My point is that the surge map stinks of Uber basically scattering peanuts and watching the monkeys climb over themselves to get them. If the driver app is delayed and a non-surged request comes in (even though you are currently seeing yourself in a surge area) then the entire point of the map is lost. If a rider can simply just wait a few minutes and keep trying, doesn't Uber also lose out in fares? Improving the surge would benefit both the drivers and Uber. And so long as Uber remains (even if only slightly) cheaper than taxis, it will not lose much, if any, of its customers.


You also need to think of this from a rider's perspective. If the app provided this information prior to starting the trip with the pax in the car, would lead to a exceedingly high number of cancellations of trips prior to arrival. This would therefore result in a unreliable/poor Uber experience for the rider.
There are many ways in which this could be addressed. Firstly, by the same token of not wanting to take very short rides, some of us will also not want to take very long ones. Secondly, the entire system won't suddenly collapse because Becky had to wait a little longer to get a ride. I'll gladly take the short trips, all of them, so long as I'm less than 3 minutes away. With the amount of drivers currently on the road, it should take a mere few more minutes of waiting to still get their ride. I don't think it's a bad trade, and again, I see no danger of Uber losing clients. Heck, a few people have been very apologetic about their short ride requests, so they know very well how much it sucks for us. Introducing a minimum fee, somewhat similar to the no show fee we get would help tremendously. And no, riders haven't stopped using the platform because they're charged if they're late.

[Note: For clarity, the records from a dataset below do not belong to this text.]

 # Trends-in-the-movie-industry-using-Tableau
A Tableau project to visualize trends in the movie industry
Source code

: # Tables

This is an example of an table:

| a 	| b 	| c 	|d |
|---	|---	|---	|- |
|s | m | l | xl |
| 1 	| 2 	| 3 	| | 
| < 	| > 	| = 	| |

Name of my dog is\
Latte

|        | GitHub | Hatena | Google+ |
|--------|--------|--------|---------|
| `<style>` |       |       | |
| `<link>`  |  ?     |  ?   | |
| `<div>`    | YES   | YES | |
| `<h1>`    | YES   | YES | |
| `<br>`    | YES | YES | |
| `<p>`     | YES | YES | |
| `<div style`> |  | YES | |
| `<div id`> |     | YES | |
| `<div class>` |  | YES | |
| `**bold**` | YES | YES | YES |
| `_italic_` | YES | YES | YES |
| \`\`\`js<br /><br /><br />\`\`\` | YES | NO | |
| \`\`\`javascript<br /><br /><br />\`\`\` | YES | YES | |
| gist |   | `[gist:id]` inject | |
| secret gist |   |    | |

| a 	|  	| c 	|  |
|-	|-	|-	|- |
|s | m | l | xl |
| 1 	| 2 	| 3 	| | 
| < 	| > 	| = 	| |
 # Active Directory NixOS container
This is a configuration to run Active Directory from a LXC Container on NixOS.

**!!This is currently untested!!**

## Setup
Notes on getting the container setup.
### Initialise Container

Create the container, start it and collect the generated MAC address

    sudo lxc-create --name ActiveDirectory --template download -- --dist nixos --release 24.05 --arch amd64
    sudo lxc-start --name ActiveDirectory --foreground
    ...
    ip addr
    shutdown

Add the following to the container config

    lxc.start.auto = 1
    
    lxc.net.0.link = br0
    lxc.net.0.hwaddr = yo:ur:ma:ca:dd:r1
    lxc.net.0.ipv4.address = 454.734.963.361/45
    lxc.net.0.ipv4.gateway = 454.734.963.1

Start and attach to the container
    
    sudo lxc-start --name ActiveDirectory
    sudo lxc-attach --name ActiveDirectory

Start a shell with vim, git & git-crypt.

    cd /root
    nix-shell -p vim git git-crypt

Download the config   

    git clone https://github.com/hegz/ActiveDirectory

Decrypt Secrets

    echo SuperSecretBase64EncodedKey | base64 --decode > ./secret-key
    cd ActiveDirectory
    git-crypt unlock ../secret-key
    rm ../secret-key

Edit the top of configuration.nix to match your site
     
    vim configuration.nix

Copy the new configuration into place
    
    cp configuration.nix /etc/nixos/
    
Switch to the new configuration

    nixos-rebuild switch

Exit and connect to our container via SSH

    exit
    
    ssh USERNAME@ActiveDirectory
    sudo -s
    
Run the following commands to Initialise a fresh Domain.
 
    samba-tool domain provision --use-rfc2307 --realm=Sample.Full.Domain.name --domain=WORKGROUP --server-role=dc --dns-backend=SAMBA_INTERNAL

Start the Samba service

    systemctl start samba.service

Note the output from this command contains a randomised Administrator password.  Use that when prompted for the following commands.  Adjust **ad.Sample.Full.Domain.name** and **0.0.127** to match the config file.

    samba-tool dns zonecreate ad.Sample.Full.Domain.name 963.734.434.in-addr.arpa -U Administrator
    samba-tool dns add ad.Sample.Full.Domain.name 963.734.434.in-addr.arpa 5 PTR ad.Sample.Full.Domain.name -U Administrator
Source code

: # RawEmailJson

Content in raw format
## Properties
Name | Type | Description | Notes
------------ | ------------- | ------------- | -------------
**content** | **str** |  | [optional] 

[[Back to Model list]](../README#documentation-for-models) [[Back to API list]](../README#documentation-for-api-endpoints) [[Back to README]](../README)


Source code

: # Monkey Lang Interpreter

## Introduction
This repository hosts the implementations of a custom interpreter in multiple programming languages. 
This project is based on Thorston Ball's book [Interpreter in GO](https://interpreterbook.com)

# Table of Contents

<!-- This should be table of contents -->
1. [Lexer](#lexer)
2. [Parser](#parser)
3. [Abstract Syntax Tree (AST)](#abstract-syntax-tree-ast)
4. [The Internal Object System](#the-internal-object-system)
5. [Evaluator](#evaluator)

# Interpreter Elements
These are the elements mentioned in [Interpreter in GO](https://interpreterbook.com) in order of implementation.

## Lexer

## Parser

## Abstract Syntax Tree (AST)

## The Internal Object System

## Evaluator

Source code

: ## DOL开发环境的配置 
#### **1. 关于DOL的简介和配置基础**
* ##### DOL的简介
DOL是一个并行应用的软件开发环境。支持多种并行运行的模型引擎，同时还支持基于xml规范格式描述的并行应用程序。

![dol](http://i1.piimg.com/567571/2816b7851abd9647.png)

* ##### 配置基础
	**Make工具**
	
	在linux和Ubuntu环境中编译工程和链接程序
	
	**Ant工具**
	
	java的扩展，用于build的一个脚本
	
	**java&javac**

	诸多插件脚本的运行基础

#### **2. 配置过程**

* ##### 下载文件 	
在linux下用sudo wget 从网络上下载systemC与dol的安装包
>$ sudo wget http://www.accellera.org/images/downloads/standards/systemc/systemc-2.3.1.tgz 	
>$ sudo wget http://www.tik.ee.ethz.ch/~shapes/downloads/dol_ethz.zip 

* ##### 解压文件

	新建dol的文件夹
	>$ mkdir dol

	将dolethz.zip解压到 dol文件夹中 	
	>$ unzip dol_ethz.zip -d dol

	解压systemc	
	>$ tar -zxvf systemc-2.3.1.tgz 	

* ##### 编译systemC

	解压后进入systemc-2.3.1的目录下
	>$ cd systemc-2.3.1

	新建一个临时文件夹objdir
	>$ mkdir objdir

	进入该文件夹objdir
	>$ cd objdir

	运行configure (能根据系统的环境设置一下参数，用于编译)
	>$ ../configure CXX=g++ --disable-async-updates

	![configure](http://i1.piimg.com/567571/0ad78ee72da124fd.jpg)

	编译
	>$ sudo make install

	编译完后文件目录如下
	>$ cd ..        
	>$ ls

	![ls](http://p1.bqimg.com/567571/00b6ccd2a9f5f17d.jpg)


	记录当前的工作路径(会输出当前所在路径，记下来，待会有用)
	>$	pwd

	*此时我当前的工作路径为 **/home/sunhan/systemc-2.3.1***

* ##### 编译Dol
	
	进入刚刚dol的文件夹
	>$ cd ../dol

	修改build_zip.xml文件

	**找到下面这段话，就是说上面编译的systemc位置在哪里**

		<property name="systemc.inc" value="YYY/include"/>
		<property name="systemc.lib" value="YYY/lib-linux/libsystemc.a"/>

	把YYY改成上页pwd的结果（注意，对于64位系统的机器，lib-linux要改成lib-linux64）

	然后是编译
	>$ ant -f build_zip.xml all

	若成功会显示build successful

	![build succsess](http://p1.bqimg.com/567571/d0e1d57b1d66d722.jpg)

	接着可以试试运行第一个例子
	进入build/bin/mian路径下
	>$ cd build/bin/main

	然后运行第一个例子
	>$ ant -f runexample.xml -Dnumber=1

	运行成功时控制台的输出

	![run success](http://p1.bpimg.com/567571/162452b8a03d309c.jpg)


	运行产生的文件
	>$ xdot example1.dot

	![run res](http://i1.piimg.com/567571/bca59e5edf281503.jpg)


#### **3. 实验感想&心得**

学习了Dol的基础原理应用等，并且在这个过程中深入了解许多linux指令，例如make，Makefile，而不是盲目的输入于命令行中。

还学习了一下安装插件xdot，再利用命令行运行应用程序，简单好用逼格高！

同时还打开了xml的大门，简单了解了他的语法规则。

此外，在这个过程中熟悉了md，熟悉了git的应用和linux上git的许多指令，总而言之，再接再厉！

This therefore means, there is little incentive for Uber to provide this information to the driver ahead of arrival. Uber's priority is to make the experience better for the rider, so that riders keep coming back for more (even if this is at the expense of a driver).
The point of the original thread is that regardless of the incentives for Uber, we should be treated fairly and not everything has to be "at the driver's expense". If we can organize, we have a lot of power to negotiate with Uber on fair terms. There is no Uber and there are no riders, without us. There are laws out there that protect us from exploitation, there have to be.

Just because the large print giveth and the small print taketh away doesn't mean that Uber can do what they will with us. They start people off by allowing them to make more money than they will be in the long run. They incentivize us with pyramid-like rewards (almost always at the beginning) and then slowly take away our earnings. After a year of driving, Uber has become a full time job for many people, whether Uber or anyone else call it a 'job' or not. These are human rights issues.

If you Uber drive in fear of getting a low rating, you are doing this wrong.

Although having a high rating is important, it SHOULD NOT be a priority above safety, respect, efficiency , and most importantly; being fairly compensated for your issues.

Accepting any out of the norm issues during a trip while at the same time, giving the pax a 5 star, and not reporting the issue to Uber, makes YOU as a driver, part of the problem. You, as a result lower the standard, as that pax will continue on believing that this is acceptable behaviour.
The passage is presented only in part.